- Born: Erwin Emata 1973 or 1974 (age 51–52) Makilala, Philippines
- Other name: Pastor
- Occupations: Mountaineer, runner
- Known for: The second Filipino to reach the summit of Mount Everest
- Spouse: Mary Ann
- Children: 1
- Awards: Order of Lakandula (2007)

= Erwin Emata =

Filipino mountain climber

Erwin "Pastor" Emata (born ca. 1973/1974 in Makilala, North Cotabato) is a mountaineer and a runner from the Philippines. In 2006, he became the second Filipino to climb Mount Everest. His achievement was recognized by then Philippine President Gloria Macapagal-Arroyo when she conferred Emata with the Order of Lakandula with the special class of Champion for Life.

==Personal life==

Erwin Emata was born in Makilala, North Cotabato. He grew up near the foot of Mount Apo. He graduated high school at Santa Cruz, Davao del Sur and then went to college in Davao City. He became a resident of Tagum and lives with his wife, Mary Ann, who is also a mountain climber. He has a son who became the youngest person to summit Mount Apo when they climbed it.

==Career==

Erwin Emata is a mountaineer known for being the second Filipino to reach the peak of Mount Everest in 2006. Before that, in August 2005, Emata reached the peak of Muztagh Ata in Western Xinjiang, China. Emata is a member of the First Philippine Mount Everest Expedition (FPMEE) and the Marco Polo Mountaineering Club-Davao. He has also climbed popular peaks in Europe and Asia.

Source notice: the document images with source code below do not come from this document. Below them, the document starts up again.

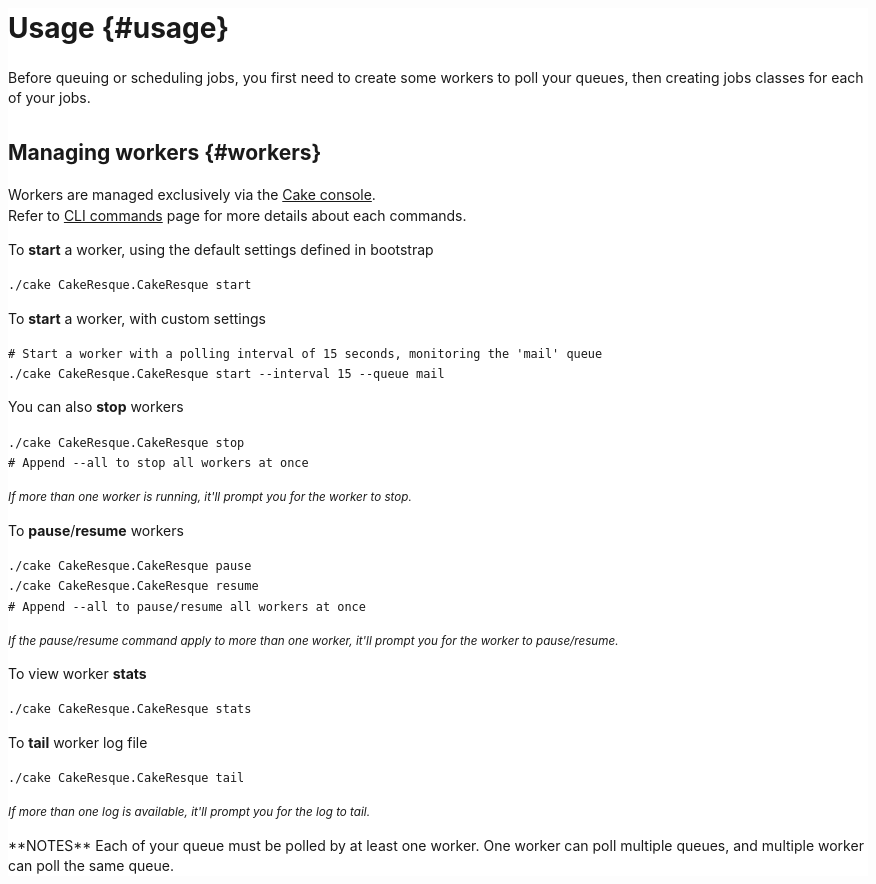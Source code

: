 # Usage {#usage}

Before queuing or scheduling jobs, you first need to create some workers to poll your queues, then creating jobs classes for each of your jobs.


## Managing workers {#workers}

Workers are managed exclusively via the [Cake console](http://book.cakephp.org/2.0/en/console-and-shells.html).  
Refer to [CLI commands](/commands) page for more details about each commands.

To **start** a worker, using the default settings defined in bootstrap

	./cake CakeResque.CakeResque start
	
To **start** a worker, with custom settings

	# Start a worker with a polling interval of 15 seconds, monitoring the 'mail' queue
	./cake CakeResque.CakeResque start --interval 15 --queue mail
	
You can also **stop** workers

	./cake CakeResque.CakeResque stop 
	# Append --all to stop all workers at once
	
*<small>If more than one worker is running, it'll prompt you for the worker to stop.</small>*

To **pause**/**resume** workers

	./cake CakeResque.CakeResque pause 
	./cake CakeResque.CakeResque resume
	# Append --all to pause/resume all workers at once
	
*<small>If the pause/resume command apply to more than one worker, it'll prompt you for the worker to pause/resume.</small>*

To view worker **stats**

	./cake CakeResque.CakeResque stats
	
To **tail** worker log file

	./cake CakeResque.CakeResque tail
	
*<small>If more than one log is available, it'll prompt you for the log to tail.</small>*

<div class="alert alert-info" markdown="1"><i class="icon-lightbulb"></i> **NOTES**  
Each of your queue must be polled by at least one worker. One worker can poll multiple queues, and multiple worker can poll the same queue.
</div>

=== Climbing Mount Everest ===
On May 18, 2006, at 5:54 am, Erwin Emata reached the top of Mount Everest after leaving Camp 4 of Everest with a sherpa from Nepal at 9:45 pm (the previous day). Based on The Himalayan Database published by the American Alpine Club, Emata thereby became the second Filipino to reach the peak of Mount Everest, the highest mountain in the world.

The Himalayan Database published by American Alpine Club had included Leo Oracion in the list of Everest South summiteers for 2006 on May 17, officially recognizing him as the first Filipino on top of Mount Everest just one day before Emata. Emata was planned to be a backup just in case Oracion did not make it to the peak.

===Later career===

In 2008, Emata joined a six-man team to participate in the Hillary-Tenzing Mount Everest Marathon. He led the sporting event named Gov. Rodolfo R. del Rosario Cup Island to Highland Adventure Group Race on August 31, 2008. He also organized and participated in the Paradise Trail Run 2009 in Davao Region. In 2009, he climbed Mount Hamiguitan in Davao Oriental and described it as "paradise" as the mountain is the habitat of the Philippine eagle, which is critically endangered.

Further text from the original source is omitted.